Tada, alors, en effet, réfère à celui qui doit être initié. Akrtrimadharma désigne la nature sans artifice, autonome, ayant pour essence le Seigneur suprême. En elle fusionnent harmonieusement connaissance et activité, c'est-à-dire pure lumière consciente et félicité.
Alors, à ce purusa se révèlent l'omniscience et l'omnipotence au moment où s'apaise son agitation. Pour quelle raison ? A l'instant précis où il pénètre dans ce suprême état, tout ce qu'il désire savoir et faire au moment du désir d'y pénétrer, il le connaît et il le fait.

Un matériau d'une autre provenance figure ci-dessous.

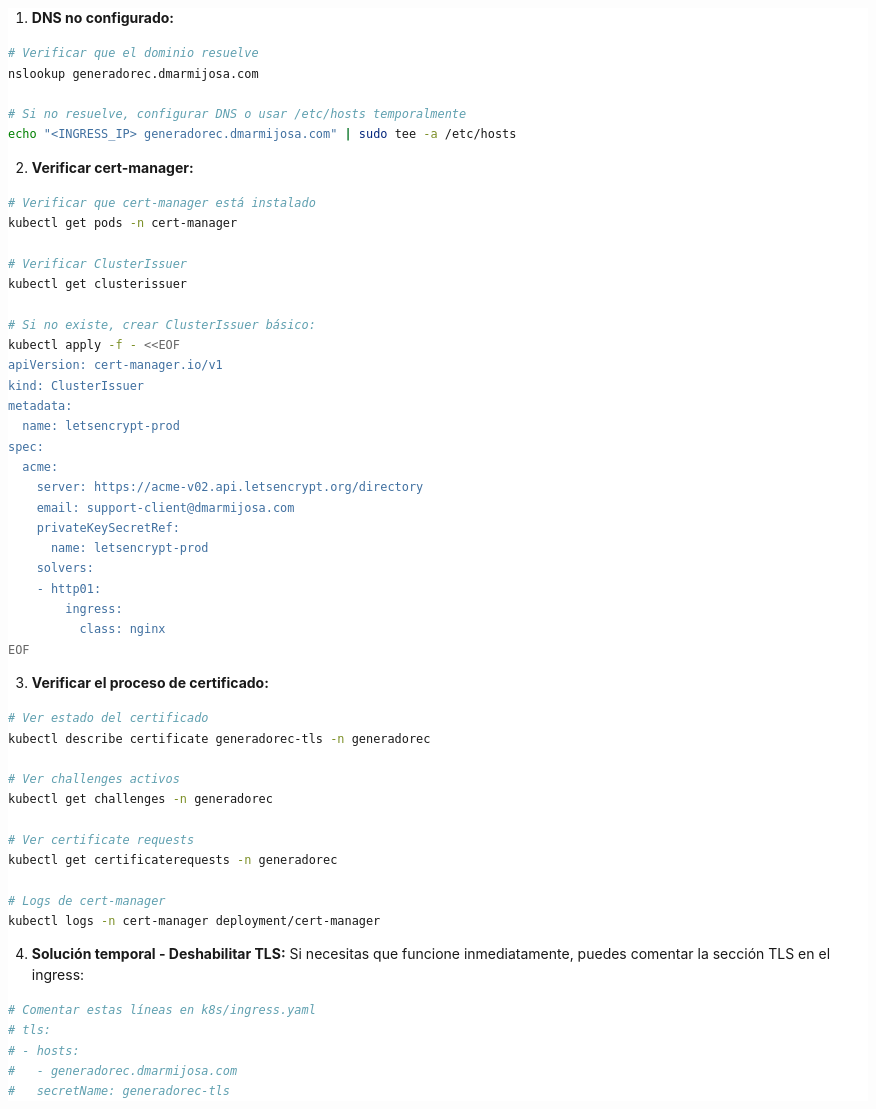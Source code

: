 1. **DNS no configurado:**
```bash
# Verificar que el dominio resuelve
nslookup generadorec.dmarmijosa.com

# Si no resuelve, configurar DNS o usar /etc/hosts temporalmente
echo "<INGRESS_IP> generadorec.dmarmijosa.com" | sudo tee -a /etc/hosts
```

2. **Verificar cert-manager:**
```bash
# Verificar que cert-manager está instalado
kubectl get pods -n cert-manager

# Verificar ClusterIssuer
kubectl get clusterissuer

# Si no existe, crear ClusterIssuer básico:
kubectl apply -f - <<EOF
apiVersion: cert-manager.io/v1
kind: ClusterIssuer
metadata:
  name: letsencrypt-prod
spec:
  acme:
    server: https://acme-v02.api.letsencrypt.org/directory
    email: support-client@dmarmijosa.com
    privateKeySecretRef:
      name: letsencrypt-prod
    solvers:
    - http01:
        ingress:
          class: nginx
EOF
```

3. **Verificar el proceso de certificado:**
```bash
# Ver estado del certificado
kubectl describe certificate generadorec-tls -n generadorec

# Ver challenges activos
kubectl get challenges -n generadorec

# Ver certificate requests
kubectl get certificaterequests -n generadorec

# Logs de cert-manager
kubectl logs -n cert-manager deployment/cert-manager
```

4. **Solución temporal - Deshabilitar TLS:**
Si necesitas que funcione inmediatamente, puedes comentar la sección TLS en el ingress:
```yaml
# Comentar estas líneas en k8s/ingress.yaml
# tls:
# - hosts:
#   - generadorec.dmarmijosa.com
#   secretName: generadorec-tls
```
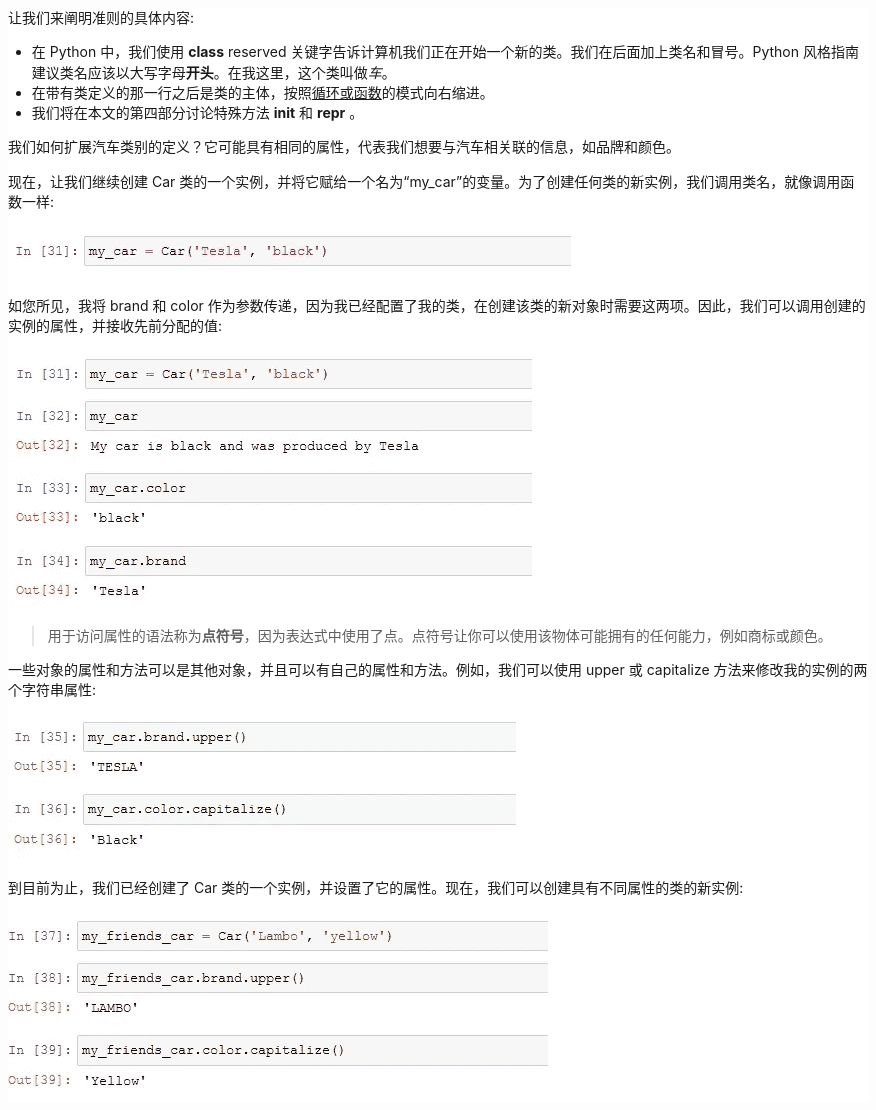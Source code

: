 让我们来阐明准则的具体内容:

*   在 Python 中，我们使用 **class** reserved 关键字告诉计算机我们正在开始一个新的类。我们在后面加上类名和冒号。Python 风格指南建议类名应该以大写字母**开头**。在我这里，这个类叫做*车*。
*   在带有类定义的那一行之后是类的主体，按照[循环或函数](/understand-loops-in-python-with-one-article-bace2ddba789?source=your_stories_page-------------------------------------)的模式向右缩进。
*   我们将在本文的第四部分讨论特殊方法 **init** 和 **repr** 。

我们如何扩展汽车类别的定义？它可能具有相同的属性，代表我们想要与汽车相关联的信息，如品牌和颜色。

现在，让我们继续创建 Car 类的一个实例，并将它赋给一个名为“my_car”的变量。为了创建任何类的新实例，我们调用类名，就像调用函数一样:

![](img/dc3c7b06e89ffd066496340af3540933.png)

如您所见，我将 brand 和 color 作为参数传递，因为我已经配置了我的类，在创建该类的新对象时需要这两项。因此，我们可以调用创建的实例的属性，并接收先前分配的值:

![](img/43d29a4f20b81f131e325961495ff4e7.png)

> 用于访问属性的语法称为**点符号**，因为表达式中使用了点。点符号让你可以使用该物体可能拥有的任何能力，例如商标或颜色。

一些对象的属性和方法可以是其他对象，并且可以有自己的属性和方法。例如，我们可以使用 upper 或 capitalize 方法来修改我的实例的两个字符串属性:

![](img/ebff1fd253d9db35f73c136a5662d222.png)

到目前为止，我们已经创建了 Car 类的一个实例，并设置了它的属性。现在，我们可以创建具有不同属性的类的新实例:

![](img/3a7b4c027d6bfa53a9528583c635d661.png)
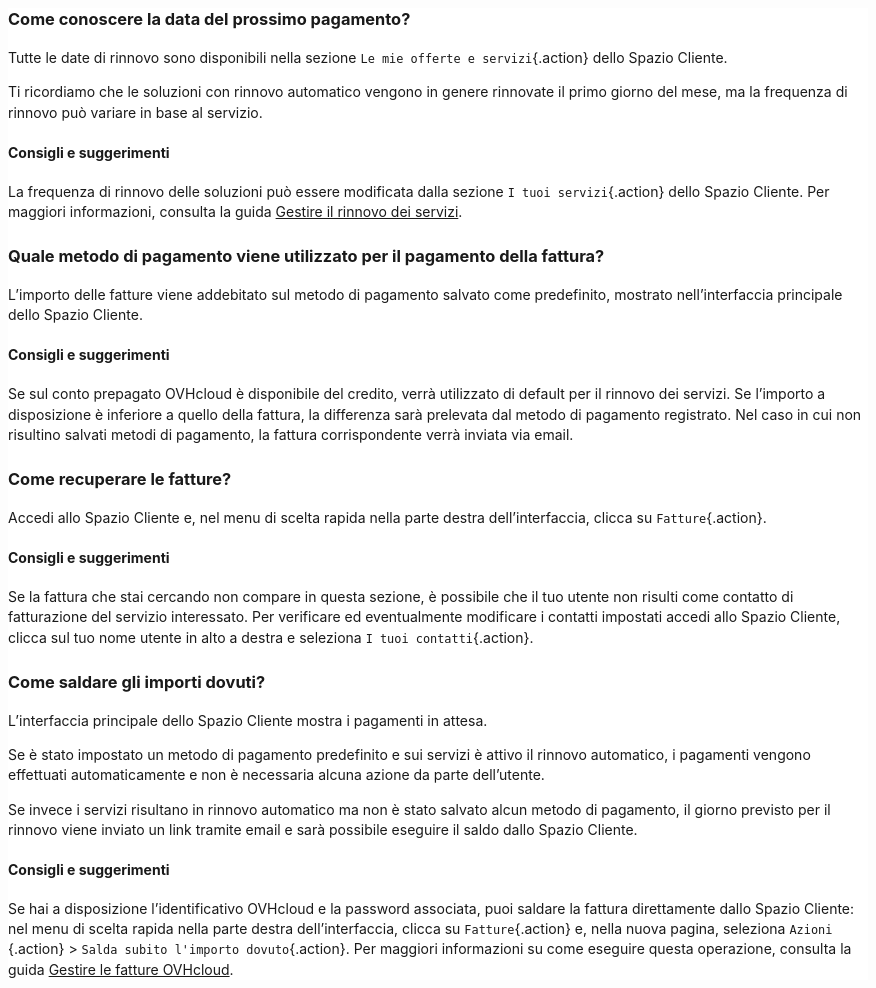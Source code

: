 ### Come conoscere la data del prossimo pagamento?

Tutte le date di rinnovo sono disponibili nella sezione `Le mie offerte e servizi`{.action} dello Spazio Cliente.

Ti ricordiamo che le soluzioni con rinnovo automatico vengono in genere rinnovate il primo giorno del mese, ma la frequenza di rinnovo può variare in base al servizio.

#### Consigli e suggerimenti

La frequenza di rinnovo delle soluzioni può essere modificata dalla sezione `I tuoi servizi`{.action} dello Spazio Cliente.
Per maggiori informazioni, consulta la guida [Gestire il rinnovo dei servizi]().

### Quale metodo di pagamento viene utilizzato per il pagamento della fattura?

L’importo delle fatture viene addebitato sul metodo di pagamento salvato come predefinito, mostrato nell’interfaccia principale dello Spazio Cliente.

#### Consigli e suggerimenti

Se sul conto prepagato OVHcloud è disponibile del credito, verrà utilizzato di default per il rinnovo dei servizi. Se l’importo a disposizione è inferiore a quello della fattura, la differenza sarà prelevata dal metodo di pagamento registrato. Nel caso in cui non risultino salvati metodi di pagamento, la fattura corrispondente verrà inviata via email.

### Come recuperare le fatture?

Accedi allo Spazio Cliente e, nel menu di scelta rapida nella parte destra dell’interfaccia, clicca su `Fatture`{.action}.

#### Consigli e suggerimenti

Se la fattura che stai cercando non compare in questa sezione, è possibile che il tuo utente non risulti come contatto di fatturazione del servizio interessato. Per verificare ed eventualmente modificare i contatti impostati accedi allo Spazio Cliente, clicca sul tuo nome utente in alto a destra e seleziona `I tuoi contatti`{.action}.

### Come saldare gli importi dovuti?

L’interfaccia principale dello Spazio Cliente mostra i pagamenti in attesa.

Se è stato impostato un metodo di pagamento predefinito e sui servizi è attivo il rinnovo automatico, i pagamenti vengono effettuati automaticamente e non è necessaria alcuna azione da parte dell’utente.

Se invece i servizi risultano in rinnovo automatico ma non è stato salvato alcun metodo di pagamento, il giorno previsto per il rinnovo viene inviato un link tramite email e sarà possibile eseguire il saldo dallo Spazio Cliente.

#### Consigli e suggerimenti

Se hai a disposizione l’identificativo OVHcloud e la password associata, puoi saldare la fattura direttamente dallo Spazio Cliente: nel menu di scelta rapida nella parte destra dell’interfaccia, clicca su `Fatture`{.action} e, nella nuova pagina, seleziona `Azioni`{.action} > `Salda subito l'importo dovuto`{.action}.
Per maggiori informazioni su come eseguire questa operazione, consulta la guida [Gestire le fatture OVHcloud](/pages/account_and_service_management/managing_billing_payments_and_services/invoice_management#salda-limporto-dovuto).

La particule ca, et, répétée deux fois suggère la simultanéité et non comme certains pensent, l'identité de la connaissance et de l'activité, déjà impliquée dans l'expression « que caractérisent l'omniscience et l'omnipotence » qualifiant la nature.
Bhatta Kallata :
Au moment où l'agitation s'apaise, le dharma, nature innée et sans artifice, se dévoile sous forme d'omniscience et d'omnipotence ; c'est à ce moment précis, celui où l'union (yoga) est obtenue, que tout ce qu'il désire connaître et faire, il le sait et il le fait, nullement à un autre moment, c'est-à-dire jamais durant la transmigration.